Heidi Sosik is an American biologist, oceanographer, and inventor based at the Woods Hole Oceanographic Institution.

==Career==
She is a senior scientist in the Stanley W. Watson Chair for Excellence in Oceanography; Director of WHOI's Center for Ocean, Marine, and Seafloor Observing Systems; Chief Scientist of the Martha's Vineyard Coastal Observatory (MVCO); and lead scientist for the Northeast United States Shelf Long Term Ecological Research program. She is the co-creator of the Imaging FlowCytobot, an automated underwater microscope that has been used to study microscopic (10-150 micron in size) ocean life over time and to prevent shellfish poisoning.
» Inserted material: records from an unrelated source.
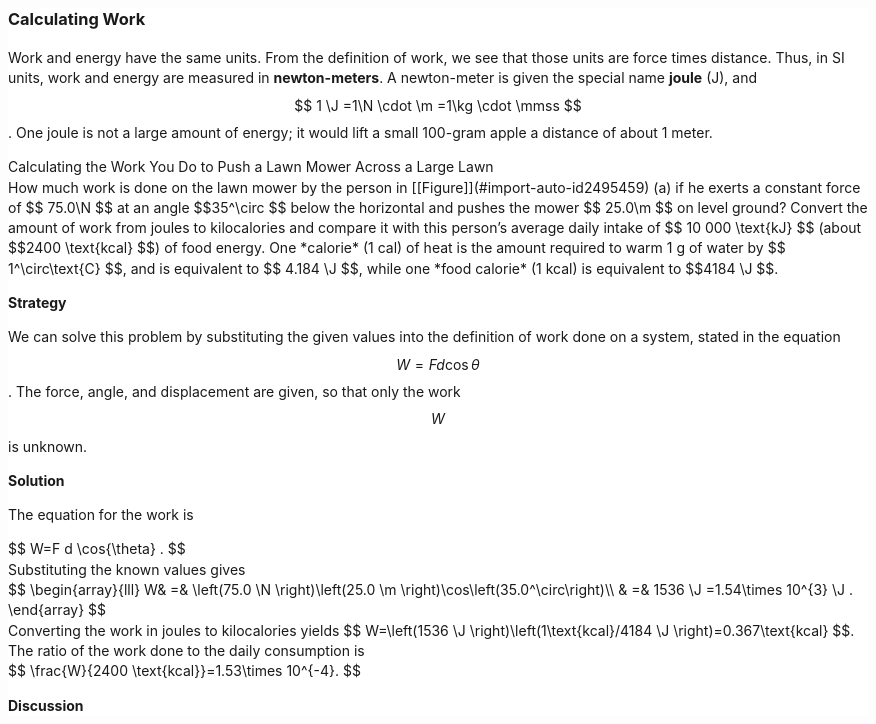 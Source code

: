 ### Calculating Work

Work and energy have the same units. From the definition of work, we see that
those units are force times distance. Thus, in SI units, work and energy are
measured in **newton-meters**. A
newton-meter is given the special name **joule** (J), and $$ 1 \J =1\N \cdot
\m =1\kg \cdot \mmss $$. One joule is not a
large amount of energy; it would lift a small 100-gram apple a distance of about
1 meter.

<div class="example" markdown="1">
<div class="title">
Calculating the Work You Do to Push a Lawn Mower Across a Large Lawn
</div>
How much work is done on the lawn mower by the person in [[Figure]](#import-auto-id2495459)
(a) if he exerts a constant force of $$ 75.0\N $$ at an angle $$35^\circ $$
below the horizontal and pushes the mower $$ 25.0\m $$
on level ground? Convert the amount of work from joules to kilocalories and
compare it with this person’s average daily intake of $$
10 000 \text{kJ} $$ (about $$2400 \text{kcal} $$)
of food energy. One *calorie* (1 cal) of heat is the amount required to warm 1
g of water by $$ 1^\circ\text{C} $$, and is equivalent to $$
4.184 \J $$, while one *food calorie* (1 kcal) is equivalent to $$4184 \J $$.

**Strategy**

We can solve this problem by substituting the given values into the definition
of work done on a system, stated in the equation $$ W=F d \cos{\theta} $$. The
force, angle, and displacement are given, so that only the work $$ W $$ is
unknown.

**Solution**

The equation for the work is

<div class="equation">
 $$ W=F d \cos{\theta} . $$
</div>
Substituting the known values gives

<div class="equation">
 $$ \begin{array}{lll}
W& =& \left(75.0 \N \right)\left(25.0 \m \right)\cos\left(35.0^\circ\right)\\
 & =& 1536 \J =1.54\times 10^{3} \J .
\end{array} $$
</div>
Converting the work in joules to kilocalories yields
$$ W=\left(1536 \J \right)\left(1\text{kcal}/4184 \J \right)=0.367\text{kcal} $$.
The ratio of the work done to the daily consumption is

<div class="equation">
 $$ \frac{W}{2400 \text{kcal}}=1.53\times 10^{-4}. $$
</div>

**Discussion**
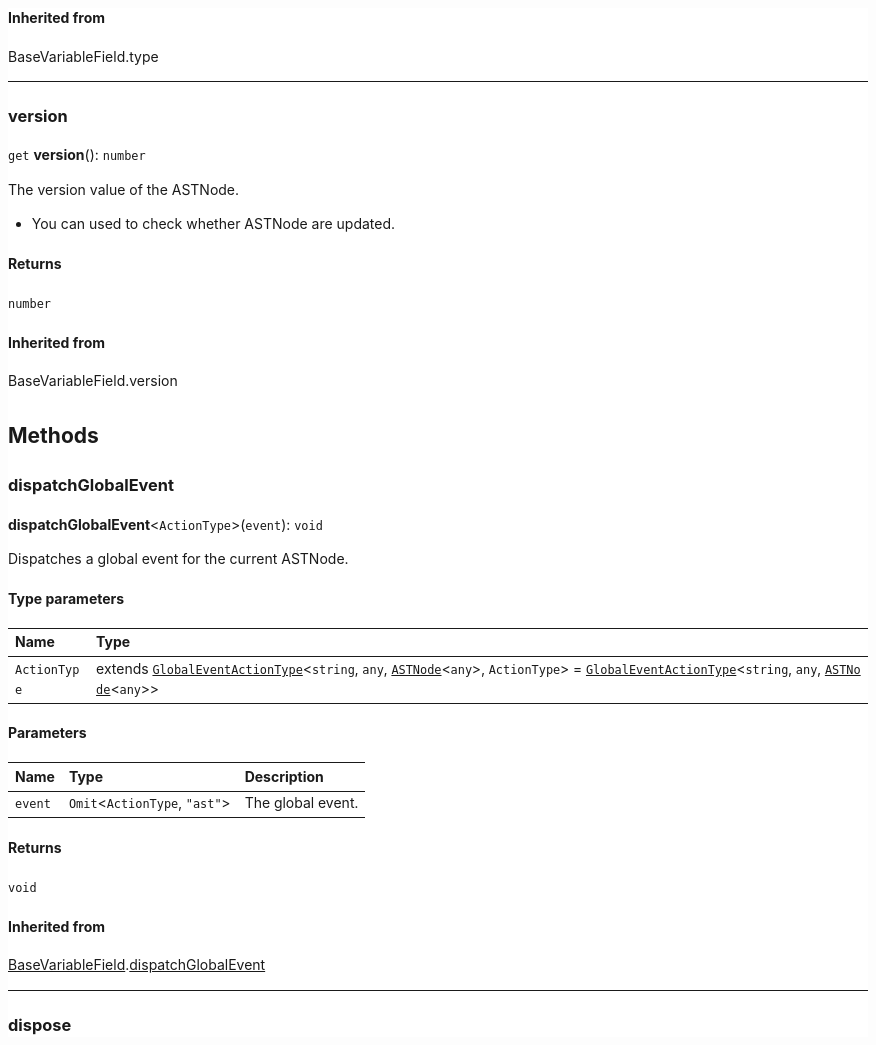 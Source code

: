 #### Inherited from

BaseVariableField.type

***

### version

`get` **version**(): `number`

The version value of the ASTNode.

* You can used to check whether ASTNode are updated.

#### Returns

`number`

#### Inherited from

BaseVariableField.version

## Methods

### dispatchGlobalEvent

**dispatchGlobalEvent**<`ActionType`>(`event`): `void`

Dispatches a global event for the current ASTNode.

#### Type parameters

| Name | Type |
| :------ | :------ |
| `ActionType` | extends [`GlobalEventActionType`](/en/auto-docs/variable-plugin/interfaces/GlobalEventActionType.md)<`string`, `any`, [`ASTNode`](/en/auto-docs/variable-plugin/classes/ASTNode.md)<`any`>, `ActionType`> = [`GlobalEventActionType`](/en/auto-docs/variable-plugin/interfaces/GlobalEventActionType.md)<`string`, `any`, [`ASTNode`](/en/auto-docs/variable-plugin/classes/ASTNode.md)<`any`>> |

#### Parameters

| Name | Type | Description |
| :------ | :------ | :------ |
| `event` | `Omit`<`ActionType`, `"ast"`> | The global event. |

#### Returns

`void`

#### Inherited from

[BaseVariableField](/en/auto-docs/variable-plugin/classes/BaseVariableField.md).[dispatchGlobalEvent](/en/auto-docs/variable-plugin/classes/BaseVariableField.md#dispatchglobalevent)

***

### dispose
Her inventions and research in phytoplankton ecology has revolutionized the ability to track changes in phytoplankton community composition over time, including at the MVCO time series site, as part of the Northeast United States Shelf Long Term Ecological Research program and through research labs that utilize the commercially available Imaging FlowCytobot and expertise provided by the Woods Hole Oceanographic Institution Plankton Wiki page.

==Research==
Sosik's research broadly focuses on phytoplankton ecology, including observations that help explain controls on phytoplankton community composition, distribution of phytoplankton in the ocean and productivity of this portion of the marine food web. Her work focuses on observing natural systems, but utilizes engineering, mathematics, modeling and theory to resolve questions spanning single cells to regional scale patterns that can be observed from ocean color satellite sensors.

==Education==
Sosik completed her undergraduate (1987) and masters (1988) degrees in civil engineering at MIT and her doctorate (1993) in oceanography from Scripps Institution of Oceanography (UC San Diego).

==Recognition==
Sosik received the Presidential Early Career Award for Scientists and Engineers, and was part of a team that received a 35 million dollar grant from The Audacious Project for their research into the ocean’s twilight zone. She was named a 2018 Fellow of The Oceanography Society and the Rachel Carson Lecturer for the 2019 American Geophysical Union Honors Program.